==== Supplied data ====
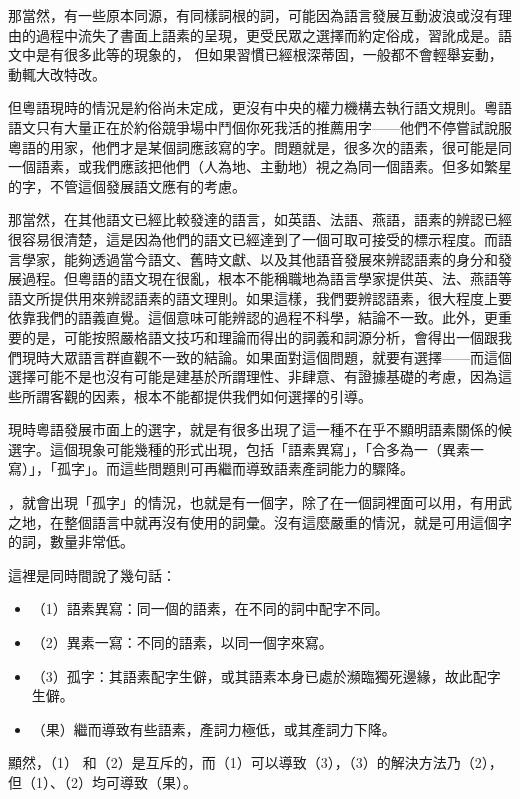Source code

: \documentclass[a5paper, 12pt, openany]{book} %
\begin{document}
那當然，有一些原本同源，有同樣詞根的詞，可能因為語言發展互動波浪或沒有理由的過程中流失了書面上語素的呈現，更受民眾之選擇而約定俗成，習訛成是。語文中是有很多此等的現象的， 但如果習慣已經根深蒂固，一般都不會輕舉妄動，動輒大改特改。

但粵語現時的情況是約俗尚未定成，更沒有中央的權力機構去執行語文規則。粵語語文只有大量正在於約俗競爭場中鬥個你死我活的推薦用字——他們不停嘗試說服粵語的用家，他們才是某個詞應該寫的字。問題就是，很多次的語素，很可能是同一個語素，或我們應該把他們（人為地、主動地）視之為同一個語素。但多如繁星的字，不管這個發展語文應有的考慮。

那當然，在其他語文已經比較發達的語言，如英語、法語、燕語，語素的辨認已經很容易很清楚，這是因為他們的語文已經達到了一個可取可接受的標示程度。而語言學家，能夠透過當今語文、舊時文獻、以及其他語音發展來辨認語素的身分和發展過程。但粵語的語文現在很亂，根本不能稱職地為語言學家提供英、法、燕語等語文所提供用來辨認語素的語文理則。如果這樣，我們要辨認語素，很大程度上要依靠我們的語義直覺。這個意味可能辨認的過程不科學，結論不一致。此外，更重要的是，可能按照嚴格語文技巧和理論而得出的詞義和詞源分析，會得出一個跟我們現時大眾語言群直觀不一致的結論。如果面對這個問題，就要有選擇——而這個選擇可能不是也沒有可能是建基於所謂理性、非肆意、有證據基礎的考慮，因為這些所謂客觀的因素，根本不能都提供我們如何選擇的引導。 

現時粵語發展市面上的選字，就是有很多出現了這一種不在乎不顯明語素關係的候選字。這個現象可能幾種的形式出現，包括「語素異寫」，「合多為一（異素一寫）」，「孤字」。而這些問題則可再繼而導致語素產詞能力的驟降。

，就會出現「孤字」的情況，也就是有一個字，除了在一個詞裡面可以用，有用武之地，在整個語言中就再沒有使用的詞彙。沒有這麼嚴重的情況，就是可用這個字的詞，數量非常低。

這裡是同時間說了幾句話：

\begin{itemize}
\item[]（1）語素異寫：同一個的語素，在不同的詞中配字不同。
\item[]（2）異素一寫：不同的語素，以同一個字來寫。
\item[]（3）孤字：其語素配字生僻，或其語素本身已處於瀕臨獨死邊緣，故此配字生僻。
\item[]（果）繼而導致有些語素，產詞力極低，或其產詞力下降。
\end{itemize}


顯然，（1） 和（2）是互斥的，而（1）可以導致（3），（3）的解決方法乃（2），但（1）、（2）均可導致（果）。
\end{document}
====
● Task brief
Copy from the entries above each line in which the string "異素一寫" can be found.

● Answer for this exercise
現時粵語發展市面上的選字，就是有很多出現了這一種不在乎不顯明語素關係的候選字。這個現象可能幾種的形式出現，包括「語素異寫」，「合多為一（異素一寫）」，「孤字」。而這些問題則可再繼而導致語素產詞能力的驟降。
\item[]（2）異素一寫：不同的語素，以同一個字來寫。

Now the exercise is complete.